**Aim of the exercise**
The lines you return must be all those in the data that hold the string "configSections".

**Data under study**

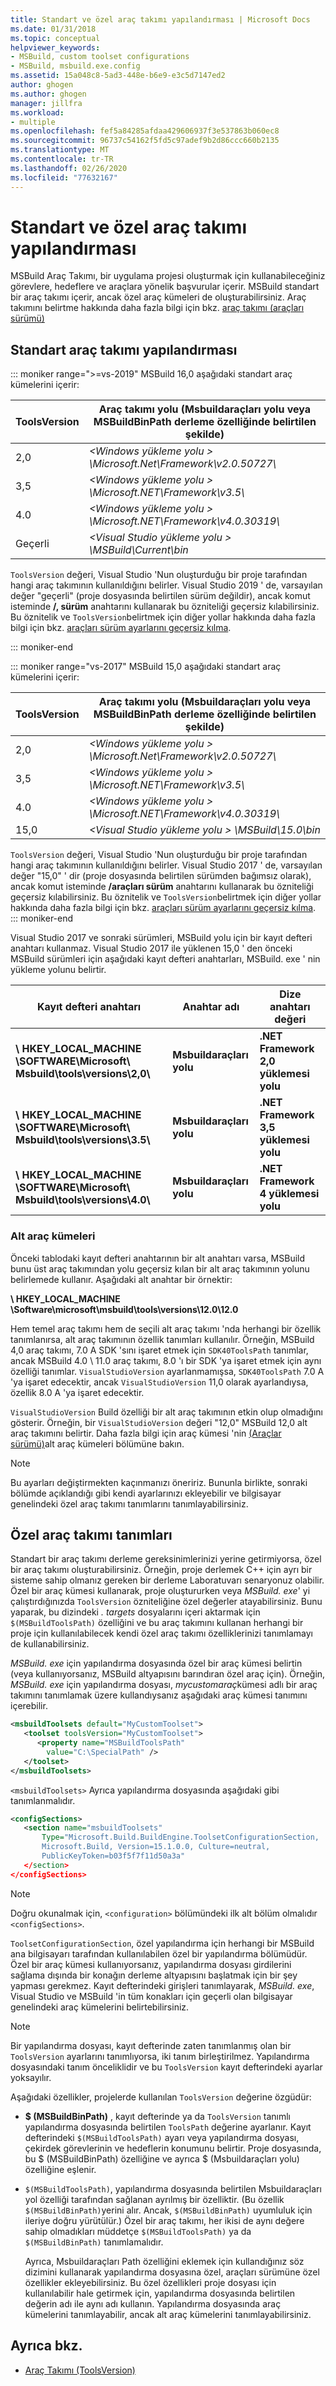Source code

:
 ```yaml
---
title: Standart ve özel araç takımı yapılandırması | Microsoft Docs
ms.date: 01/31/2018
ms.topic: conceptual
helpviewer_keywords:
- MSBuild, custom toolset configurations
- MSBuild, msbuild.exe.config
ms.assetid: 15a048c8-5ad3-448e-b6e9-e3c5d7147ed2
author: ghogen
ms.author: ghogen
manager: jillfra
ms.workload:
- multiple
ms.openlocfilehash: fef5a84285afdaa429606937f3e537863b060ec8
ms.sourcegitcommit: 96737c54162f5fd5c97adef9b2d86ccc660b2135
ms.translationtype: MT
ms.contentlocale: tr-TR
ms.lasthandoff: 02/26/2020
ms.locfileid: "77632167"
---
```

# <a name="standard-and-custom-toolset-configurations"></a>Standart ve özel araç takımı yapılandırması

MSBuild Araç Takımı, bir uygulama projesi oluşturmak için kullanabileceğiniz görevlere, hedeflere ve araçlara yönelik başvurular içerir. MSBuild standart bir araç takımı içerir, ancak özel araç kümeleri de oluşturabilirsiniz. Araç takımını belirtme hakkında daha fazla bilgi için bkz. [araç takımı (araçları sürümü)](../msbuild/msbuild-toolset-toolsversion.md)

## <a name="standard-toolset-configurations"></a>Standart araç takımı yapılandırması

::: moniker range=">=vs-2019"
 MSBuild 16,0 aşağıdaki standart araç kümelerini içerir:

|ToolsVersion|Araç takımı yolu (Msbuildaraçları yolu veya MSBuildBinPath derleme özelliğinde belirtilen şekilde)|
|------------------| - |
|2,0|*\<Windows yükleme yolu > \Microsoft.Net\Framework\v2.0.50727\\*|
|3,5|*\<Windows yükleme yolu > \Microsoft.NET\Framework\v3.5\\*|
|4.0|*\<Windows yükleme yolu > \Microsoft.NET\Framework\v4.0.30319\\*|
|Geçerli|*\<Visual Studio yükleme yolu > \MSBuild\Current\bin*|

 `ToolsVersion` değeri, Visual Studio 'Nun oluşturduğu bir proje tarafından hangi araç takımının kullanıldığını belirler. Visual Studio 2019 ' de, varsayılan değer "geçerli" (proje dosyasında belirtilen sürüm değildir), ancak komut isteminde **/, sürüm** anahtarını kullanarak bu özniteliği geçersiz kılabilirsiniz. Bu öznitelik ve `ToolsVersion`belirtmek için diğer yollar hakkında daha fazla bilgi için bkz. [araçları sürüm ayarlarını geçersiz kılma](../msbuild/overriding-toolsversion-settings.md).

 ::: moniker-end

::: moniker range="vs-2017"
 MSBuild 15,0 aşağıdaki standart araç kümelerini içerir:

|ToolsVersion|Araç takımı yolu (Msbuildaraçları yolu veya MSBuildBinPath derleme özelliğinde belirtilen şekilde)|
|------------------| - |
|2,0|*\<Windows yükleme yolu > \Microsoft.Net\Framework\v2.0.50727\\*|
|3,5|*\<Windows yükleme yolu > \Microsoft.NET\Framework\v3.5\\*|
|4.0|*\<Windows yükleme yolu > \Microsoft.NET\Framework\v4.0.30319\\*|
|15,0|*\<Visual Studio yükleme yolu > \MSBuild\15.0\bin*|

 `ToolsVersion` değeri, Visual Studio 'Nun oluşturduğu bir proje tarafından hangi araç takımının kullanıldığını belirler. Visual Studio 2017 ' de, varsayılan değer "15,0" ' dir (proje dosyasında belirtilen sürümden bağımsız olarak), ancak komut isteminde **/araçları sürüm** anahtarını kullanarak bu özniteliği geçersiz kılabilirsiniz. Bu öznitelik ve `ToolsVersion`belirtmek için diğer yollar hakkında daha fazla bilgi için bkz. [araçları sürüm ayarlarını geçersiz kılma](../msbuild/overriding-toolsversion-settings.md).
 ::: moniker-end

Visual Studio 2017 ve sonraki sürümleri, MSBuild yolu için bir kayıt defteri anahtarı kullanmaz. Visual Studio 2017 ile yüklenen 15,0 ' den önceki MSBuild sürümleri için aşağıdaki kayıt defteri anahtarları, MSBuild. exe ' nin yükleme yolunu belirtir.

|Kayıt defteri anahtarı|Anahtar adı|Dize anahtarı değeri|
|------------------|--------------|----------------------|
|**\ HKEY_LOCAL_MACHINE \SOFTWARE\Microsoft\ Msbuild\tools\versions\2,0\\** |**Msbuildaraçları yolu**|**.NET Framework 2,0 yüklemesi yolu**|
|**\ HKEY_LOCAL_MACHINE \SOFTWARE\Microsoft\ Msbuild\tools\versions\3.5\\** |**Msbuildaraçları yolu**|**.NET Framework 3,5 yüklemesi yolu**|
|**\ HKEY_LOCAL_MACHINE \SOFTWARE\Microsoft\ Msbuild\tools\versions\4.0\\** |**Msbuildaraçları yolu**|**.NET Framework 4 yüklemesi yolu**|

### <a name="sub-toolsets"></a>Alt araç kümeleri

 Önceki tablodaki kayıt defteri anahtarının bir alt anahtarı varsa, MSBuild bunu üst araç takımından yolu geçersiz kılan bir alt araç takımının yolunu belirlemede kullanır. Aşağıdaki alt anahtar bir örnektir:

 **\ HKEY_LOCAL_MACHINE \Software\microsoft\msbuild\tools\versions\12.0\12.0**

 Hem temel araç takımı hem de seçili alt araç takımı 'nda herhangi bir özellik tanımlanırsa, alt araç takımının özellik tanımları kullanılır. Örneğin, MSBuild 4,0 araç takımı, 7.0 A SDK 'sını işaret etmek için `SDK40ToolsPath` tanımlar, ancak MSBuild 4.0 \ 11.0 araç takımı, 8.0 'ı bir SDK 'ya işaret etmek için aynı özelliği tanımlar. `VisualStudioVersion` ayarlanmamışsa, `SDK40ToolsPath` 7.0 A 'ya işaret edecektir, ancak `VisualStudioVersion` 11,0 olarak ayarlandıysa, özellik 8.0 A 'ya işaret edecektir.

 `VisualStudioVersion` Build özelliği bir alt araç takımının etkin olup olmadığını gösterir. Örneğin, bir `VisualStudioVersion` değeri "12,0" MSBuild 12,0 alt araç takımını belirtir. Daha fazla bilgi için araç kümesi 'nin [(Araçlar sürümü)](../msbuild/msbuild-toolset-toolsversion.md)alt araç kümeleri bölümüne bakın.

> [!NOTE]
> Bu ayarları değiştirmekten kaçınmanızı öneririz. Bununla birlikte, sonraki bölümde açıklandığı gibi kendi ayarlarınızı ekleyebilir ve bilgisayar genelindeki özel araç takımı tanımlarını tanımlayabilirsiniz.

## <a name="custom-toolset-definitions"></a>Özel araç takımı tanımları

 Standart bir araç takımı derleme gereksinimlerinizi yerine getirmiyorsa, özel bir araç takımı oluşturabilirsiniz. Örneğin, proje derlemek C++ için ayrı bir sisteme sahip olmanız gereken bir derleme Laboratuvarı senaryonuz olabilir. Özel bir araç kümesi kullanarak, proje oluştururken veya *MSBuild. exe*' yi çalıştırdığınızda `ToolsVersion` özniteliğine özel değerler atayabilirsiniz. Bunu yaparak, bu dizindeki *. targets* dosyalarını içeri aktarmak için `$(MSBuildToolsPath)` özelliğini ve bu araç takımını kullanan herhangi bir proje için kullanılabilecek kendi özel araç takımı özelliklerinizi tanımlamayı de kullanabilirsiniz.

 *MSBuild. exe* için yapılandırma dosyasında özel bir araç kümesi belirtin (veya kullanıyorsanız, MSBuild altyapısını barındıran özel araç için). Örneğin, *MSBuild. exe* için yapılandırma dosyası, *mycustomaraç*kümesi adlı bir araç takımını tanımlamak üzere kullandıysanız aşağıdaki araç kümesi tanımını içerebilir.

```xml
<msbuildToolsets default="MyCustomToolset">
   <toolset toolsVersion="MyCustomToolset">
      <property name="MSBuildToolsPath"
        value="C:\SpecialPath" />
   </toolset>
</msbuildToolsets>
```

 `<msbuildToolsets>` Ayrıca yapılandırma dosyasında aşağıdaki gibi tanımlanmalıdır.

```xml
<configSections>
   <section name="msbuildToolsets"
       Type="Microsoft.Build.BuildEngine.ToolsetConfigurationSection,
       Microsoft.Build, Version=15.1.0.0, Culture=neutral,
       PublicKeyToken=b03f5f7f11d50a3a"
   </section>
</configSections>
```

> [!NOTE]
> Doğru okunalmak için, `<configuration>` bölümündeki ilk alt bölüm olmalıdır `<configSections>`.

 `ToolsetConfigurationSection`, özel yapılandırma için herhangi bir MSBuild ana bilgisayarı tarafından kullanılabilen özel bir yapılandırma bölümüdür. Özel bir araç kümesi kullanıyorsanız, yapılandırma dosyası girdilerini sağlama dışında bir konağın derleme altyapısını başlatmak için bir şey yapması gerekmez. Kayıt defterindeki girişleri tanımlayarak, *MSBuild. exe*, Visual Studio ve MSBuild 'in tüm konakları için geçerli olan bilgisayar genelindeki araç kümelerini belirtebilirsiniz.

> [!NOTE]
> Bir yapılandırma dosyası, kayıt defterinde zaten tanımlanmış olan bir `ToolsVersion` ayarlarını tanımlıyorsa, iki tanım birleştirilmez. Yapılandırma dosyasındaki tanım önceliklidir ve bu `ToolsVersion` kayıt defterindeki ayarlar yoksayılır.

 Aşağıdaki özellikler, projelerde kullanılan `ToolsVersion` değerine özgüdür:

- **$ (MSBuildBinPath)** , kayıt defterinde ya da `ToolsVersion` tanımlı yapılandırma dosyasında belirtilen `ToolsPath` değerine ayarlanır. Kayıt defterindeki `$(MSBuildToolsPath)` ayarı veya yapılandırma dosyası, çekirdek görevlerinin ve hedeflerin konumunu belirtir. Proje dosyasında, bu $ (MSBuildBinPath) özelliğine ve ayrıca $ (Msbuildaraçları yolu) özelliğine eşlenir.

- `$(MSBuildToolsPath)`, yapılandırma dosyasında belirtilen Msbuildaraçları yol özelliği tarafından sağlanan ayrılmış bir özelliktir. (Bu özellik `$(MSBuildBinPath)`yerini alır. Ancak, `$(MSBuildBinPath)` uyumluluk için ileriye doğru yürütülür.) Özel bir araç takımı, her ikisi de aynı değere sahip olmadıkları müddetçe `$(MSBuildToolsPath)` ya da `$(MSBuildBinPath)` tanımlamalıdır.

  Ayrıca, Msbuildaraçları Path özelliğini eklemek için kullandığınız söz dizimini kullanarak yapılandırma dosyasına özel, araçları sürümüne özel özellikler ekleyebilirsiniz. Bu özel özellikleri proje dosyası için kullanılabilir hale getirmek için, yapılandırma dosyasında belirtilen değerin adı ile aynı adı kullanın. Yapılandırma dosyasında araç kümelerini tanımlayabilir, ancak alt araç kümelerini tanımlayabilirsiniz.

## <a name="see-also"></a>Ayrıca bkz.

- [Araç Takımı (ToolsVersion)](../msbuild/msbuild-toolset-toolsversion.md)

**Exercise result**
<configSections>
</configSections>
> Doğru okunalmak için, `<configuration>` bölümündeki ilk alt bölüm olmalıdır `<configSections>`.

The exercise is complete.